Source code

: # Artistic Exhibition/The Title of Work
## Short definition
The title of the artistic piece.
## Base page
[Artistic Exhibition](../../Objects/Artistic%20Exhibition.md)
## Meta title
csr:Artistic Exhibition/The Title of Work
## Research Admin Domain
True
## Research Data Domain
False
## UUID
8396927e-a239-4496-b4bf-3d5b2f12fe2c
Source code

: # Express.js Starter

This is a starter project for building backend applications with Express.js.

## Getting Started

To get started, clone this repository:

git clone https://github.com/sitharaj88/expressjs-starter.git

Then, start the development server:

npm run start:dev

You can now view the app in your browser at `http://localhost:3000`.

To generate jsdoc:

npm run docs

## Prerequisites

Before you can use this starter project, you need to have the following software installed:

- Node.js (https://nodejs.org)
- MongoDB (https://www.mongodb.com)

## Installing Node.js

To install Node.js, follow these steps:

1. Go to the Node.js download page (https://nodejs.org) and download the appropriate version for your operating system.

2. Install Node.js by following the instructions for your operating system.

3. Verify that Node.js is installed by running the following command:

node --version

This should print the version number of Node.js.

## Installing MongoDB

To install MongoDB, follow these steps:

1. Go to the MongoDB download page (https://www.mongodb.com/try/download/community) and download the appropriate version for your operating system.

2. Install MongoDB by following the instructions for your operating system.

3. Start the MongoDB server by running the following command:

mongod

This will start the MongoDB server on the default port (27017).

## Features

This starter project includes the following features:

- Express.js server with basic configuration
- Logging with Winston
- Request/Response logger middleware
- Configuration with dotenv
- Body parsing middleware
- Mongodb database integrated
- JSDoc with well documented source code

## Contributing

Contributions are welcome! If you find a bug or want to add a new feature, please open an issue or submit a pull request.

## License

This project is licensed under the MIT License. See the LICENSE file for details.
○ ○ ○ ○ ○
→ **Task item**
Word for word, output the lines of the data from its first line through the line where "You can now" appears, and stop there.

→ **Task response**
Source code

: # Artistic Exhibition/The Title of Work
## Short definition
The title of the artistic piece.
## Base page
[Artistic Exhibition](../../Objects/Artistic%20Exhibition.md)
## Meta title
csr:Artistic Exhibition/The Title of Work
## Research Admin Domain
True
## Research Data Domain
False
## UUID
8396927e-a239-4496-b4bf-3d5b2f12fe2c
Source code

: # Express.js Starter

This is a starter project for building backend applications with Express.js.

## Getting Started

To get started, clone this repository:

git clone https://github.com/sitharaj88/expressjs-starter.git

Then, start the development server:

npm run start:dev

You can now view the app in your browser at `http://localhost:3000`.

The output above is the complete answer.